## Installing Packages and Importing data

In [1]:

import re

import nltk
import pandas as pd
import tensorflow as tf
from keras import layers
from nltk.corpus import stopwords
from nltk.stem import PorterStemmer
from nltk.stem import WordNetLemmatizer
from nltk.tokenize import word_tokenize
from sklearn.base import BaseEstimator, TransformerMixin
from sklearn.model_selection import train_test_split
from sklearn.pipeline import Pipeline
from sklearn.preprocessing import LabelEncoder

# Download NLTK resources if not already downloaded
nltk.download('punkt')
nltk.download('stopwords')
nltk.download('wordnet')

[nltk_data] Downloading package punkt to
[nltk_data]     C:\Users\amuly\AppData\Roaming\nltk_data...
[nltk_data]   Package punkt is already up-to-date!
[nltk_data] Downloading package stopwords to
[nltk_data]     C:\Users\amuly\AppData\Roaming\nltk_data...
[nltk_data]   Package stopwords is already up-to-date!
[nltk_data] Downloading package wordnet to
[nltk_data]     C:\Users\amuly\AppData\Roaming\nltk_data...
[nltk_data]   Package wordnet is already up-to-date!


True

In [2]:
# Importing the data
data = pd.read_csv("../data/data_cleaned.csv")
data.head()

Unnamed: 0,class,text
0,ham,"Go until jurong point, crazy.. Available only ..."
1,ham,Ok lar... Joking wif u oni...
2,spam,Free entry in 2 a wkly comp to win FA Cup fina...
3,ham,U dun say so early hor... U c already then say...
4,ham,"Nah I don't think he goes to usf, he lives aro..."


### Data Transformation

This section contains the steps to transforming so that it will be easier to feed into the model

In [3]:
# Step 1: Remove Punctuation Marks and URLs
def remove_punctuation_and_urls(text):
    # Remove punctuation marks
    text = re.sub(r'[^\w\s]', '', text)

    # Remove URLs
    text = re.sub(r'http\S+|www.\S+', '', text)

    return text


data['text'] = data['text'].apply(remove_punctuation_and_urls)
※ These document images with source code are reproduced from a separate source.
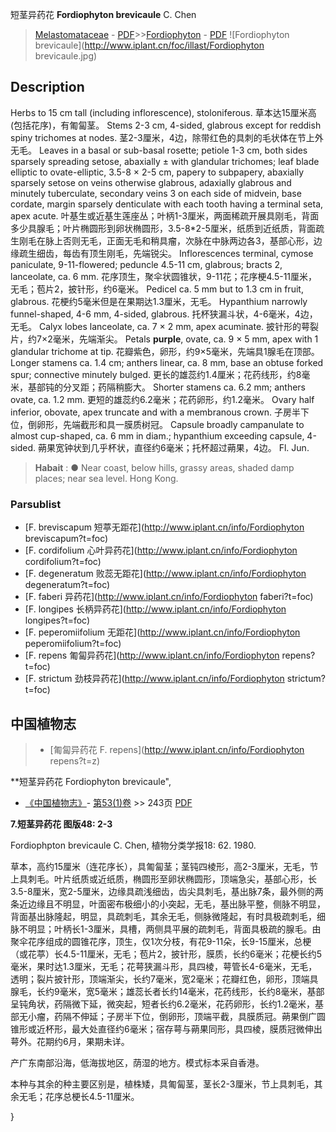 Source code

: 短茎异药花 **Fordiophyton brevicaule** C. Chen

> [Melastomataceae](http://www.iplant.cn/info/Melastomataceae?t=foc) - [PDF](http://www.iplant.cn/foc/pdf/Melastomataceae.pdf)>>[Fordiophyton](http://www.iplant.cn/info/Fordiophyton?t=foc) - [PDF](http://www.iplant.cn/foc/pdf/Fordiophyton.pdf)
![Fordiophyton brevicaule](http://www.iplant.cn/foc/illast/Fordiophyton brevicaule.jpg)

## Description

Herbs to 15 cm tall (including inflorescence), stoloniferous.
草本达15厘米高(包括花序)，有匍匐茎。
Stems 2-3 cm, 4-sided, glabrous except for reddish spiny trichomes at nodes.
茎2-3厘米，4边，除带红色的具刺的毛状体在节上外无毛。
Leaves in a basal or sub-basal rosette; petiole 1-3 cm, both sides sparsely spreading setose, abaxially ± with glandular trichomes; leaf blade elliptic to ovate-elliptic, 3.5-8 × 2-5 cm, papery to subpapery, abaxially sparsely setose on veins otherwise glabrous, adaxially glabrous and minutely tuberculate, secondary veins 3 on each side of midvein, base cordate, margin sparsely denticulate with each tooth having a terminal seta, apex acute.
叶基生或近基生莲座丛；叶柄1-3厘米，两面稀疏开展具刚毛，背面多少具腺毛；叶片椭圆形到卵状椭圆形，3.5-8*2-5厘米，纸质到近纸质，背面疏生刚毛在脉上否则无毛，正面无毛和稍具瘤，次脉在中脉两边各3，基部心形，边缘疏生细齿，每齿有顶生刚毛，先端锐尖。
Inflorescences terminal, cymose paniculate, 9-11-flowered; peduncle 4.5-11 cm, glabrous; bracts 2, lanceolate, ca. 6 mm.
花序顶生，聚伞状圆锥状，9-11花；花序梗4.5-11厘米，无毛；苞片2，披针形，约6毫米。
Pedicel ca. 5 mm but to 1.3 cm in fruit, glabrous.
花梗约5毫米但是在果期达1.3厘米，无毛。
Hypanthium narrowly funnel-shaped, 4-6 mm, 4-sided, glabrous.
托杯狭漏斗状，4-6毫米，4边，无毛。
Calyx lobes lanceolate, ca. 7 × 2 mm, apex acuminate.
披针形的萼裂片，约7×2毫米，先端渐尖。
Petals **purple**, ovate, ca. 9 × 5 mm, apex with 1 glandular trichome at tip.
花瓣紫色，卵形，约9×5毫米，先端具1腺毛在顶部。
Longer stamens ca. 1.4 cm; anthers linear, ca. 8 mm, base an obtuse forked spur; connective minutely bulged.
更长的雄蕊约1.4厘米；花药线形，约8毫米，基部钝的分叉距；药隔稍膨大。
Shorter stamens ca. 6.2 mm; anthers ovate, ca. 1.2 mm.
更短的雄蕊约6.2毫米；花药卵形，约1.2毫米。
Ovary half inferior, obovate, apex truncate and with a membranous crown.
子房半下位，倒卵形，先端截形和具一膜质树冠。
Capsule broadly campanulate to almost cup-shaped, ca. 6 mm in diam.; hypanthium exceeding capsule, 4-sided.
蒴果宽钟状到几乎杯状，直径约6毫米；托杯超过蒴果，4边。
 Fl. Jun.


> **Habait** : 
>● Near coast, below hills, grassy areas, shaded damp places; near sea level. Hong Kong.

### Parsublist

* [F.  breviscapum  短葶无距花](http://www.iplant.cn/info/Fordiophyton breviscapum?t=foc)
* [F.  cordifolium  心叶异药花](http://www.iplant.cn/info/Fordiophyton cordifolium?t=foc)
* [F.  degeneratum  败蕊无距花](http://www.iplant.cn/info/Fordiophyton degeneratum?t=foc)
* [F.  faberi  异药花](http://www.iplant.cn/info/Fordiophyton faberi?t=foc)
* [F.  longipes  长柄异药花](http://www.iplant.cn/info/Fordiophyton longipes?t=foc)
* [F.  peperomiifolium  无距花](http://www.iplant.cn/info/Fordiophyton peperomiifolium?t=foc)
* [F.  repens  匍匐异药花](http://www.iplant.cn/info/Fordiophyton repens?t=foc)
* [F.  strictum  劲枝异药花](http://www.iplant.cn/info/Fordiophyton strictum?t=foc)

## 中国植物志

> * [匍匐异药花  F.  repens](http://www.iplant.cn/info/Fordiophyton repens?t=z)


**短茎异药花 Fordiophyton brevicaule",

* [《中国植物志》](http://www.iplant.cn/frps)- [第53(1)卷](http://www.iplant.cn/frps/vol/53(1)) >> 243页 [PDF](http://www.iplant.cn/frps/pdf/53(1)/243.PDF)


**7.短茎异药花 图版48: 2-3**

Fordiophpton brevicaule C. Chen, 植物分类学报18: 62. 1980.

草本，高约15厘米（连花序长），具匍匐茎；茎钝四棱形，高2-3厘米，无毛，节上具刺毛。叶片纸质或近纸质，椭圆形至卵状椭圆形，顶端急尖，基部心形，长3.5-8厘米，宽2-5厘米，边缘具疏浅细齿，齿尖具刺毛，基出脉7条，最外侧的两条近边缘且不明显，叶面密布极细小的小突起，无毛，基出脉平整，侧脉不明显，背面基出脉隆起，明显，具疏刺毛，其余无毛，侧脉微隆起，有时具极疏刺毛，细脉不明显；叶柄长1-3厘米，具槽，两侧具平展的疏刺毛，背面具极疏的腺毛。由聚伞花序组成的圆锥花序，顶生，仅1次分枝，有花9-11朵，长9-15厘米，总梗（或花葶）长4.5-11厘米，无毛；苞片2，披针形，膜质，长约6毫米；花梗长约5毫米，果时达1.3厘米，无毛；花萼狭漏斗形，具四棱，萼管长4-6毫米，无毛，透明；裂片披针形，顶端渐尖，长约7毫米，宽2毫米；花瓣红色，卵形，顶端具腺毛，长约9毫米，宽5毫米；雄蕊长者长约14毫米，花药线形，长约8毫米，基部呈钝角状，药隔微下延，微突起，短者长约6.2毫米，花药卵形，长约1.2毫米，基部无小瘤，药隔不伸延；子房半下位，倒卵形，顶端平截，具膜质冠。蒴果倒广圆锥形或近杯形，最大处直径约6毫米；宿存萼与蒴果同形，具四棱，膜质冠微伸出萼外。花期约6月，果期未详。

产广东南部沿海，低海拔地区，荫湿的地方。模式标本采自香港。

本种与其余的种主要区别是，植株矮，具匍匐茎，茎长2-3厘米，节上具刺毛，其余无毛；花序总梗长4.5-11厘米。

}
# Step 2: Remove Stop Words and Lowercase
stop_words = set(stopwords.words('english'))


def remove_stopwords_and_lowercase(text):
    # Tokenize the text
    tokens = word_tokenize(text)

    # Remove stopwords and lowercase the tokens
    filtered_tokens = [word.lower()
                       for word in tokens if word.lower() not in stop_words]

    return ' '.join(filtered_tokens)


data['text'] = data['text'].apply(remove_stopwords_and_lowercase)

# Step 3: Tokenization, Stemming, and Lemmatization
stemmer = PorterStemmer()
lemmatizer = WordNetLemmatizer()


def tokenize_stem_lemmatize(text):
    # Tokenize the cleaned text
    tokens = word_tokenize(text)

    # Apply stemming and lemmatization
    stemmed_tokens = [stemmer.stem(word) for word in tokens]
    lemmatized_tokens = [lemmatizer.lemmatize(word) for word in stemmed_tokens]

    return ' '.join(lemmatized_tokens)


data['text'] = data['text'].apply(tokenize_stem_lemmatize)

In [4]:
data.head()

Unnamed: 0,class,text
0,ham,go jurong point crazi avail bugi n great world...
1,ham,ok lar joke wif u oni
2,spam,free entri 2 wkli comp win fa cup final tkt 21...
3,ham,u dun say earli hor u c alreadi say
4,ham,nah dont think goe usf live around though


In [5]:
class TextPreprocessor(BaseEstimator, TransformerMixin):
    def __init__(self):
        self.stemmer = PorterStemmer()
        self.lemmatizer = WordNetLemmatizer()
        self.stop_words = set(stopwords.words('english'))

    def fit(self, X, y=None):
        return self

    def transform(self, X):
        X_transformed = X.apply(self._preprocess_text)
        return X_transformed

    def _preprocess_text(self, text):
        # Remove punctuation marks and URLs
        text = re.sub(r'[^\w\s]', '', text)
        text = re.sub(r'http\S+|www.\S+', '', text)

        # Tokenize the text
        tokens = word_tokenize(text)

        # Remove stopwords and lowercase the tokens
        filtered_tokens = [word.lower()
                           for word in tokens if word.lower() not in self.stop_words]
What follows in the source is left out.